_TASK DETAILS_.
In the records below, find the line with "- 📫 I don't" and the line with "- This will involve"; return exactly those lines and every line between them.

────

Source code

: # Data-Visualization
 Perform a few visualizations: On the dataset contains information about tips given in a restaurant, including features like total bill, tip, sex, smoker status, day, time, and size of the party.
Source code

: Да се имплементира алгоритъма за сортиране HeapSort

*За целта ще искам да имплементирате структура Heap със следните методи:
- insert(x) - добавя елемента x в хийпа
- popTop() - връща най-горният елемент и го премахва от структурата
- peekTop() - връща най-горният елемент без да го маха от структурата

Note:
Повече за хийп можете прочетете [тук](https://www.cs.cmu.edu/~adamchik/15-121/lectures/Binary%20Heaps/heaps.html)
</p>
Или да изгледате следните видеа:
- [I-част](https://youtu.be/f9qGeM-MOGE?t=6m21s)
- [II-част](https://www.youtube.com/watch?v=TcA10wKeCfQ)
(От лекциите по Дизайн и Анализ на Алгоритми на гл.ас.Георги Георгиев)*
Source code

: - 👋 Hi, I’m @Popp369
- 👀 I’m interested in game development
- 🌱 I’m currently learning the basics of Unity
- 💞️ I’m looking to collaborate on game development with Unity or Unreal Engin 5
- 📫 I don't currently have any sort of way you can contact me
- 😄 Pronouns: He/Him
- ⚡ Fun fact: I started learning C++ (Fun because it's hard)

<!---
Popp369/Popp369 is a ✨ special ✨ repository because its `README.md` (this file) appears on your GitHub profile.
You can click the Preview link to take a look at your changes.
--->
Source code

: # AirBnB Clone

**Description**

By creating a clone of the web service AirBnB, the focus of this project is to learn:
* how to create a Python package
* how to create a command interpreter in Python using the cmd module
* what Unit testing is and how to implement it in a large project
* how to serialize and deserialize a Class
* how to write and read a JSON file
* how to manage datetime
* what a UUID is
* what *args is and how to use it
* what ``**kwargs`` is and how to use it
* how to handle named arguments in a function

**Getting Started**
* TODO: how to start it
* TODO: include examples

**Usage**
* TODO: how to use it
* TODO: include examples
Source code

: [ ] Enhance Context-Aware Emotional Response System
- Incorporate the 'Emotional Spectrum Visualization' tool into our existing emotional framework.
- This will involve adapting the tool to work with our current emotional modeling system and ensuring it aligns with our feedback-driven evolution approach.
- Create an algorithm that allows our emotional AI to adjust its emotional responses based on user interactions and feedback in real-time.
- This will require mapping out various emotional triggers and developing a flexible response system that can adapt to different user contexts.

────

_REPLY_.
- 📫 I don't currently have any sort of way you can contact me
- 😄 Pronouns: He/Him
- ⚡ Fun fact: I started learning C++ (Fun because it's hard)

<!---
Popp369/Popp369 is a ✨ special ✨ repository because its `README.md` (this file) appears on your GitHub profile.
You can click the Preview link to take a look at your changes.
--->
Source code

: # AirBnB Clone

**Description**

By creating a clone of the web service AirBnB, the focus of this project is to learn:
* how to create a Python package
* how to create a command interpreter in Python using the cmd module
* what Unit testing is and how to implement it in a large project
* how to serialize and deserialize a Class
* how to write and read a JSON file
* how to manage datetime
* what a UUID is
* what *args is and how to use it
* what ``**kwargs`` is and how to use it
* how to handle named arguments in a function

**Getting Started**
* TODO: how to start it
* TODO: include examples

**Usage**
* TODO: how to use it
* TODO: include examples
Source code

: [ ] Enhance Context-Aware Emotional Response System
- Incorporate the 'Emotional Spectrum Visualization' tool into our existing emotional framework.
- This will involve adapting the tool to work with our current emotional modeling system and ensuring it aligns with our feedback-driven evolution approach.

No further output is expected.